As if on cue, as I dictated these thoughts into my phone I came upon the equally-magnificent frog pond in the woods, which in reality is just a depression in the forest, a vernal pool that remains naught but muck over the summer. And behind the cabin I stumbled into the remnants of my old swingset. They seemed like echoes, and they seemed as fresh as this morning.

My very, very old swingset, a la 1979.

Back in the house I had to call my dad to ask about putting antifreeze in the toilets, and the spell cast by the memories of the beech tree was broken. I drove home listening to Sirius XM 80's on 8 (continuing to revisit my formative years), and the moon hovered in front of my windshield the entire way.

I refused to call my husband to tell him I was alive.

Beautiful geometry

The trail

The church camp



  1. Oh, I LOVED Bob Ross! I loved his "happy little trees" here, and "happy rocks" over there. What a great way to capture the image. I knew exactly what to imagine at that line.

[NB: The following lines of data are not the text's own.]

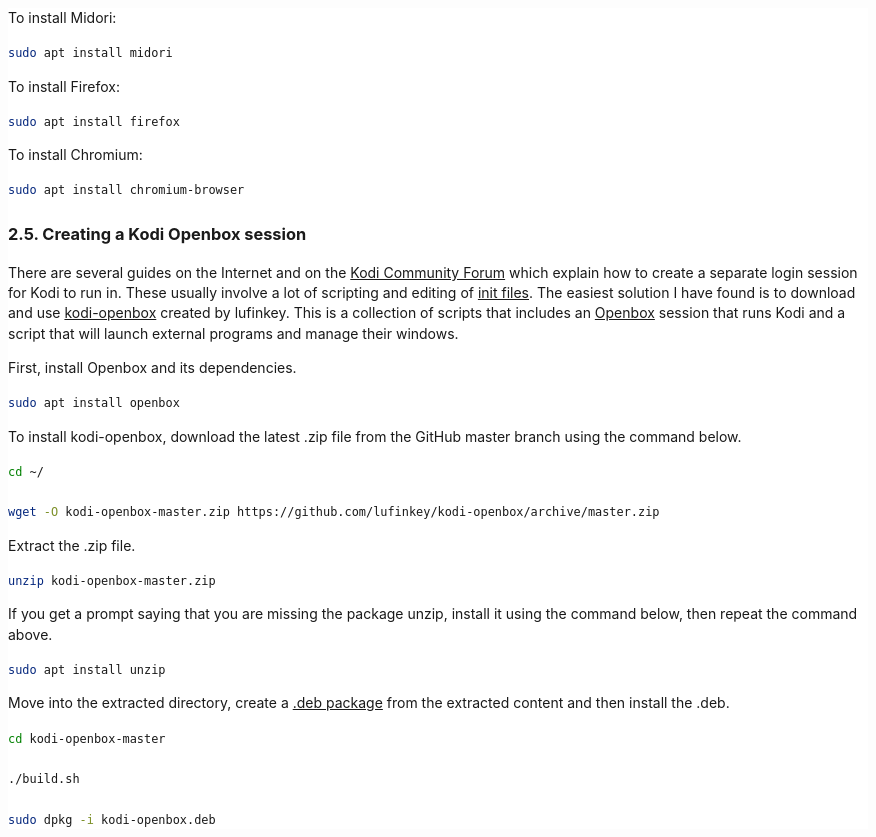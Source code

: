 To install Midori:

```sh
sudo apt install midori
```

To install Firefox:

```sh
sudo apt install firefox
```

To install Chromium:

```sh
sudo apt install chromium-browser
```

### 2.5. Creating a Kodi Openbox session

There are several guides on the Internet and on the [Kodi Community Forum](http://forum.kodi.tv/) which explain how to create a separate login session for Kodi to run in. These usually involve a lot of scripting and editing of [init files](https://en.wikipedia.org/wiki/Init). The easiest solution I have found is to download and use [kodi-openbox](https://github.com/lufinkey/kodi-openbox) created by lufinkey. This is a collection of scripts that includes an [Openbox](https://en.wikipedia.org/wiki/Openbox) session that runs Kodi and a script that will launch external programs and manage their windows.

First, install Openbox and its dependencies.

```sh
sudo apt install openbox
```

To install kodi-openbox, download the latest .zip file from the GitHub master branch using the command below.

```sh
cd ~/

wget -O kodi-openbox-master.zip https://github.com/lufinkey/kodi-openbox/archive/master.zip
```

Extract the .zip file.

```sh
unzip kodi-openbox-master.zip
```

If you get a prompt saying that you are missing the package unzip, install it using the command below, then repeat the command above.

```sh
sudo apt install unzip
```

Move into the extracted directory, create a [.deb package](https://en.wikipedia.org/wiki/Deb_\(file_format\)) from the extracted content and then install the .deb.

```sh
cd kodi-openbox-master

./build.sh

sudo dpkg -i kodi-openbox.deb
```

    Your writing is very honest Laura. It is so refreshing that you simply say it how it is. And I like that you kept at it there, pushing yourself to look past the grumpiness. You may regret that you chose a spot far from home, but I think you'll eventually find it worth it. It looks like an amazing place to explore, both your past, and your present.

    I also love your dogs, goofy as they are. So cute-- they make me miss my pup all the more.

    1. They're good girls. And even though I took my grumpiness out on her, Maya was ever-loyal, walking with me wherever I went. Dogs deserve to inherit the earth; they're so much better than people. :)

  2. Like Amanda, I love that you are being honest in your blog. We all venturing out into the cold and snow. And you have to make so much more effort to travel to your place. It seems natural to be grumpy at least once in a while. I so appreciated that you walked us through your process of trying to change your lens for the sake of your writing. And the result is beautiful! The nostalgia of the beech tree and the swing set were so touching.

  3. I love your writing style - I am laughing hysterically one second (that opening passage is the best!) and then am contemplating something profoundly serious that you've said. I most appreciated this insight: And most of all, I felt as though I'd failed to be a nature writer today, suddenly considering that the lens of human emotion is the most vital ingredient in a piece, whether positive or negative. Bingo. That human emotion we bring to our work, even if it's all ranty and grumpy, is what will ring true. Nature is not all rainbows and puppies and "happy little trees." And I'm glad for that.

  4. I loved this post, Laura. It was funny, insightful and honest. I can relate to your feeling of wanting to shake your craptastic mood before writing, but then accepting it and moving on. This is exactly how I felt writing my second blog entry...why should I subject the poor women in ENG584 to my complaining about my oh-so-terrible life?? But, the honesty of this piece is something very relateable.

    I also loved how you go back and forth from memories of your childhood to wanting to ensure your children create memories of their own. "Weave your childrens' story with that of a specific place, as Barbara Kingsolver does in "The Memory Place". It will root in their soul and flourish, and neither pollution nor degradation can wipe the memory of their own Magnificent Beech Tree." What a great goal to aim for.